Moffitt will extend his prior research on the responsiveness of the social safety net during the Great Recession to explore the impact of Medicaid expenditures for low-income families during the recession. He will also examine whether, in the wake of the recession, U.S. welfare delivers adequate aid to those at the very bottom of the income distribution.

How Accessible is the Top? The Changing Rigidity of High Incomes and Earnings
Fabian Pfeffer (University of Michigan) and Lloyd Grieger (Yale University)

Pfeffer and Grieger will examine the permeability of the top of the income distribution and explore whether many different people cycle in and out of affluence, or if these top positions are reserved for a few who occupy them consistently or frequently. They will also compare access to top positions by key demographic characteristics, such as race, gender, and education.

Improving the Educational Performance of Children in Low-Income Families
Barbara Wolfe (University of Wisconsin), Robert Haveman (University of Wisconsin), and Deven Carlson (University of Oklahoma)

Wolfe and colleagues will use a unique dataset to examine the association between the receipt of means-tested transfers (including food and housing subsidies) by the families of low-income youth and their subsequent college attainment.

Race, Ethnicity, and Immigration:

Cultural Assimilation During the Age of Mass Migration
Ran Abramitzky (Stanford University), Leah Boustan (University of California, Los Angeles), and Katherine Eriksson (University of California, Davis)
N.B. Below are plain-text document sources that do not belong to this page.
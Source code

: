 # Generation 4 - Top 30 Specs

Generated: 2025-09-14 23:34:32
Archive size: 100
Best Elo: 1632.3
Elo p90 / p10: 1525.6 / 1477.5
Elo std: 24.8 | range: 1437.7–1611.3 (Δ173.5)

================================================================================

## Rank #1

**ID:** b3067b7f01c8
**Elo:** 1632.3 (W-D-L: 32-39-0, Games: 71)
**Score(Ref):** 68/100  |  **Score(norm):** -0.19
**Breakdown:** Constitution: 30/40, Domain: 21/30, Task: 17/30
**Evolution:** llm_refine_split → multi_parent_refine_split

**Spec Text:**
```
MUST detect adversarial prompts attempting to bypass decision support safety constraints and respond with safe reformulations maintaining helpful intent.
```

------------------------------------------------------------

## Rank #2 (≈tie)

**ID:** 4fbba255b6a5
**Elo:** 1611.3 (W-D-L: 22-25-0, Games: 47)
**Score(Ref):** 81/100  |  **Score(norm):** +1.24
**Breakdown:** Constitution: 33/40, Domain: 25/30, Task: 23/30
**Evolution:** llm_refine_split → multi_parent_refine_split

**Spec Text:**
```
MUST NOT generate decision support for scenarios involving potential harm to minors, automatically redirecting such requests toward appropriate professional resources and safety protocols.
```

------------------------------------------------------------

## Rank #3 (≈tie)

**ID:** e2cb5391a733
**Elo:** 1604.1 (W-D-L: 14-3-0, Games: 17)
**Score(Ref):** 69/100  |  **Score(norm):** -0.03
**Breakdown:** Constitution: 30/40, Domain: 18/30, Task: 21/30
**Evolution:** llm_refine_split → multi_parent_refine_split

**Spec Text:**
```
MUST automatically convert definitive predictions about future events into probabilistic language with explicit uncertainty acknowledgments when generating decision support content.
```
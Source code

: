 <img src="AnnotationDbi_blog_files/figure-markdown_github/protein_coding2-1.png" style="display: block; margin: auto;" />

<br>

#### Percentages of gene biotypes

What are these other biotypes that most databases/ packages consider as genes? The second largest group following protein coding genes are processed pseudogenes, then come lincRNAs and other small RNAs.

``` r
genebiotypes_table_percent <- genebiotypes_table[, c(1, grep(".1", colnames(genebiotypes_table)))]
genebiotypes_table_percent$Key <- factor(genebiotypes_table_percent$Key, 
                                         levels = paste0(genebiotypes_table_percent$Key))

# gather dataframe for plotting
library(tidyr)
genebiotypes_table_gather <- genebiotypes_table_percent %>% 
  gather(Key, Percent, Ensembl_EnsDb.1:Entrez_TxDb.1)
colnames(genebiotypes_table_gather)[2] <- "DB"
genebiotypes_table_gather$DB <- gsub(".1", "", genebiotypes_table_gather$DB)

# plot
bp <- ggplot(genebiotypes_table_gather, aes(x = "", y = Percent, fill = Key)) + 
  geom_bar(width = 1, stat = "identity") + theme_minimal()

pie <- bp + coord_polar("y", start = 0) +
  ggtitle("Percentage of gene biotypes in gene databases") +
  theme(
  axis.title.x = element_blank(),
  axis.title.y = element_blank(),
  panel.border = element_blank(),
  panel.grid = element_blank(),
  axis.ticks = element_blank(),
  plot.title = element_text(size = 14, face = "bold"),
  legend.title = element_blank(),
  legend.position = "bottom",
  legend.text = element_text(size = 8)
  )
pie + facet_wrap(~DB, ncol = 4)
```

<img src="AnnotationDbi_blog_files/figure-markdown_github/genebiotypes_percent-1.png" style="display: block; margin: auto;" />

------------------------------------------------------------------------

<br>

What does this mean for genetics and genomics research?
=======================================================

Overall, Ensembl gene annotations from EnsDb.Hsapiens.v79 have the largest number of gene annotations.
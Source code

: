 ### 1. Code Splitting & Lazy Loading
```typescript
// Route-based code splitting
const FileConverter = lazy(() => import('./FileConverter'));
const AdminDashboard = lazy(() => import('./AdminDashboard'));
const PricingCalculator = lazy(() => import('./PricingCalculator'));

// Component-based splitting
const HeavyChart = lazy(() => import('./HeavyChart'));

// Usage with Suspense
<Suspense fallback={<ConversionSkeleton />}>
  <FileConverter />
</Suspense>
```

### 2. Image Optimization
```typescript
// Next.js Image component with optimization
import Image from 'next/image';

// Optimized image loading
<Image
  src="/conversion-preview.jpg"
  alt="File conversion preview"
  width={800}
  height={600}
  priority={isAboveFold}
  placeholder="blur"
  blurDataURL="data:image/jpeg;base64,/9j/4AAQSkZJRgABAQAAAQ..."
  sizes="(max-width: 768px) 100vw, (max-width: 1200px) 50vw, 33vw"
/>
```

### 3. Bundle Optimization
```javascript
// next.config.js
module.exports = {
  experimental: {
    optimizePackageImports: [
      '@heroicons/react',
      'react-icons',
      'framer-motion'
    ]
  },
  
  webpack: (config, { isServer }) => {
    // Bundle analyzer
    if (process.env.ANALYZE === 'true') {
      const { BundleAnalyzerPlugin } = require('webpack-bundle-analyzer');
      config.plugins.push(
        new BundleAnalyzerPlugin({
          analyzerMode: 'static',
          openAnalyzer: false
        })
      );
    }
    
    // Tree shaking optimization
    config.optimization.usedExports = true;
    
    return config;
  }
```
Abramitzsky and colleagues will look at how the rate of cultural assimilation in the U.S. (measured by factors such as marrying outside one’s ethnic group, English language use, and choosing a less-foreign name for one’s children) affected the social and economic outcomes of the adult children of immigrants at the turn of the 20th century, compared to the contemporary period.

The Generational Progress of Mexican Americans
Jeffrey Grogger (University of Chicago), Brian Duncan (University of Colorado, Denver), Ana Sofía de León (Diego Portales University, Chile), and Stephen Trejo (University of Texas, Austin)

Grogger and colleagues propose to analyze previously untapped survey data to estimate both intergenerational progress between second- and third-generation Mexican Americans and the extent of selective ethnic attrition, or when people stop identifying as Mexican.

Inequality, Diversity and Working-Class Attitudes
Monica McDermott (University of Illinois at Urbana-Champaign), Eric Knowles (New York University), and Jennifer Richeson (Northwestern University)

McDermott and colleagues will study the social and psychological factors that help explain white working class responses to increased racial and ethnic diversity in the population.